The Small Core of Parsing Expression Grammars (PEGs)

Informal Definition of PEGs

Per the Wikipedia definition, a PEG is similar to a Context-free Grammar (CFG) insofar as both describe the structure of a language recursively by means of rewrite rules. PEGs, however, are also quite different from CFGs.

PEGs introduce the idea of ordered choice when rewriting a variable that appears in a rule. CFGs on the other hand have no such concept of ordered choice when rewriting a variable and so all rules must be evaluated at once, or at least tested. For this reason, non-deterministic pushdown automata (PDA) are ideal machines for recognizing the languages accepted by a given CFG. More formally, let GP be some PEG and GC be some CFG and have both share the same alphabet, Σ, and the same set of variables, V.

Let RP be the relation of variables to rewrite rules for GP and RC be the relation of variables to rewrite rules for GC. Let P be the set of all possible rewrite rules, (V ∪ Σ)*. Then RC: V → ℘(P) and RP: V → P*. Clearly, RC relates each variable to a set of sequences (unordered), whereas RP relates each variable to a sequence of sequences (ordered).

Ordered choice also hints at one of the key differences between the interpretation of PEGs and CFGs: PEGs describe how to parse a string and thus check if said string belongs to the language accepted by the PEG, whereas CFGs describe how to generate every string in the language accepted by the PDA equivalent to the CFG.

Finally, PEGs are very expressive and have two particularly interesting unary predicates that CFGs do not: followed-by (&) and not-followed-by (!). You can find a description of all of the operators defined for PEGs in the above linked Wikipedia article.

Top-Down Parsing Language (TDPL)

The TDPL is a strict subset of a PEG and was invented before PEGs. Everything that can be expressed by a TDPL grammar can thus be expressed by a PEG; however, the converse is not true: PEGs feature the aforementioned predicate operators and those cannot be expressed in the TDPL.

Prolog's Cut Operator

Suppose we introduce Prolog's cut operator into the TDPL. We can formally describe the Prolog's cut as a parsing operator as follows: Let ν ∈ V be some variable of P and RP(v) → (S1, S2, …, Sj, …, Sn) be the rewrite rules for ν. Suppose we are currently parsing according to the rule Sj.
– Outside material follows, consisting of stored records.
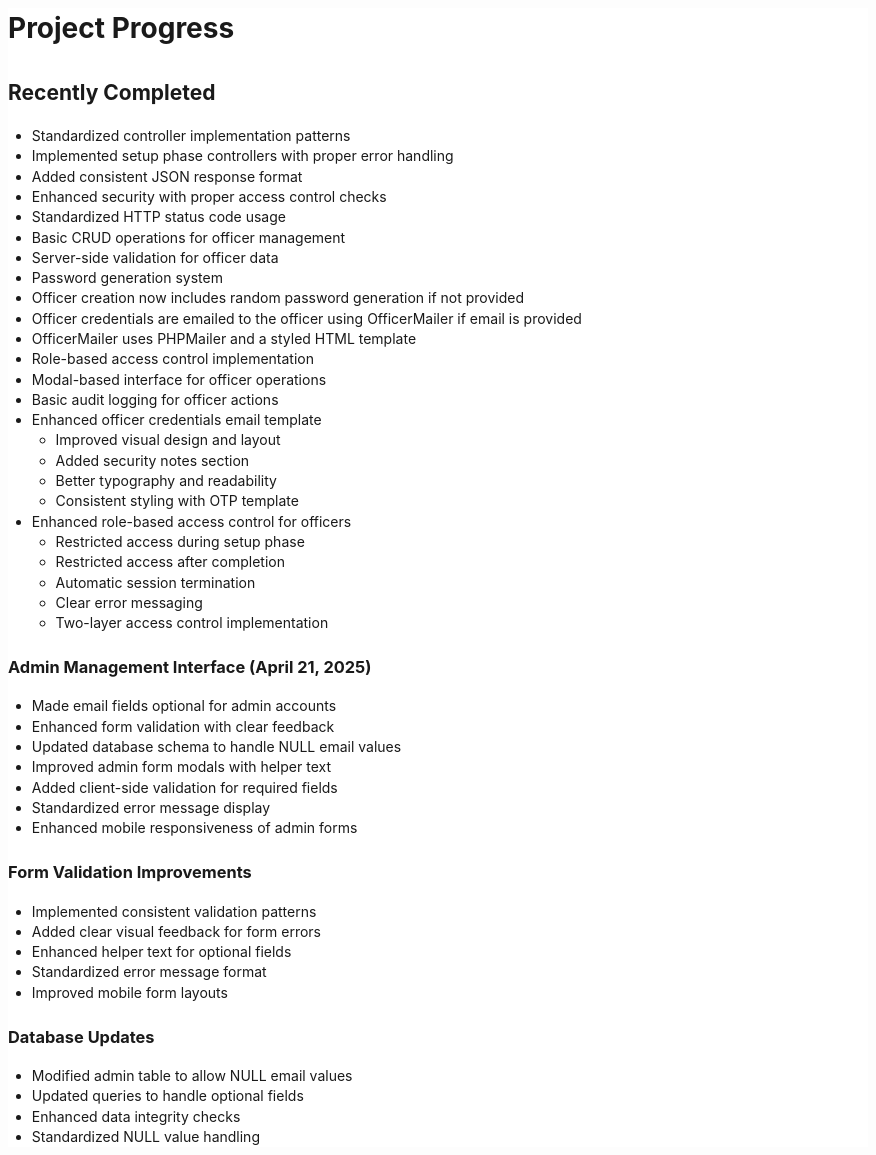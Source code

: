 # Project Progress

## Recently Completed
- Standardized controller implementation patterns
- Implemented setup phase controllers with proper error handling
- Added consistent JSON response format
- Enhanced security with proper access control checks
- Standardized HTTP status code usage
- Basic CRUD operations for officer management
- Server-side validation for officer data
- Password generation system
- Officer creation now includes random password generation if not provided
- Officer credentials are emailed to the officer using OfficerMailer if email is provided
- OfficerMailer uses PHPMailer and a styled HTML template
- Role-based access control implementation
- Modal-based interface for officer operations
- Basic audit logging for officer actions
- Enhanced officer credentials email template
  - Improved visual design and layout
  - Added security notes section
  - Better typography and readability
  - Consistent styling with OTP template
- Enhanced role-based access control for officers
  - Restricted access during setup phase
  - Restricted access after completion
  - Automatic session termination
  - Clear error messaging
  - Two-layer access control implementation

### Admin Management Interface (April 21, 2025)
- Made email fields optional for admin accounts
- Enhanced form validation with clear feedback
- Updated database schema to handle NULL email values
- Improved admin form modals with helper text
- Added client-side validation for required fields
- Standardized error message display
- Enhanced mobile responsiveness of admin forms

### Form Validation Improvements
- Implemented consistent validation patterns
- Added clear visual feedback for form errors
- Enhanced helper text for optional fields
- Standardized error message format
- Improved mobile form layouts

### Database Updates
- Modified admin table to allow NULL email values
- Updated queries to handle optional fields
- Enhanced data integrity checks
- Standardized NULL value handling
The continuation of the parser for ν should Sj fail at the current position in the string is (Sj+1, …, Sn). If we reach a cut operator in Sj then we replace the current parser continuation from Sj with the empty sequence, (), and move to the next symbol in Sj. Another interpretation of the cut operator is that it disables the parsers ability to backtrack and retry parsing with the rule Sj+1 if Sj fails at any point after a cut has been reached.

We will extend the TDPL with the cut operator and call this language !TDPL (for the sake of distinguishing it from the TDPL in this article). We want to prove the equivalence in matching power of the !TDPL and PEGs. Let T be some !TDPL grammar, P be some PEG, and s be some string. We will prove by construction the equivalence in matching power by defining each of the cut operator and the (not-)followed-by operators in terms of the other. The intention is to show that the !TDPL is the "small core" of a PEG.

If: s ∈ L(T) ⇒ s ∈ L(P)

For this half of the proof, we need only define the followed-by and not-followed-by predicates in terms of the cut operator. Supposed the following rules exist in P:

  • B → !b

  • A → &a

We can define equivalent rules in T as follows. Notice that the followed-by predicate is equivalent to the negation of the followed-by, or rather: not-followed-by ◦ not-followed-by. Thus, it is necessary only to prove that the cut is just as expressive as the not-followed-by operator in order to prove !TDPL and PEG equivalence. Interestingly, this implies that the TDPL with the addition of a not-followed-by predicate is as small of a core as the !TDPL.

  • B → b ! ƒ / ε

  • A → C ! ƒ / ε
  • C → a ! ƒ / ε

Only-If: s ∈ L(T) ⇐ s ∈ L(P)

Suppose the following rule exists in T:

  • A → B ! C / D

We can define an equivalent rule in P as follows:

  • A → !B D / B C

Generalized TDPL (GTDPL)

Interestingly, all of this has been shown before but not with the cut operator. PEGs have an alternate simple core as proven by Brian Ford. It is the GTDPL (information can be found on the GTDPL in the TDPL Wikipedia entry), another simple extension of the TDPL.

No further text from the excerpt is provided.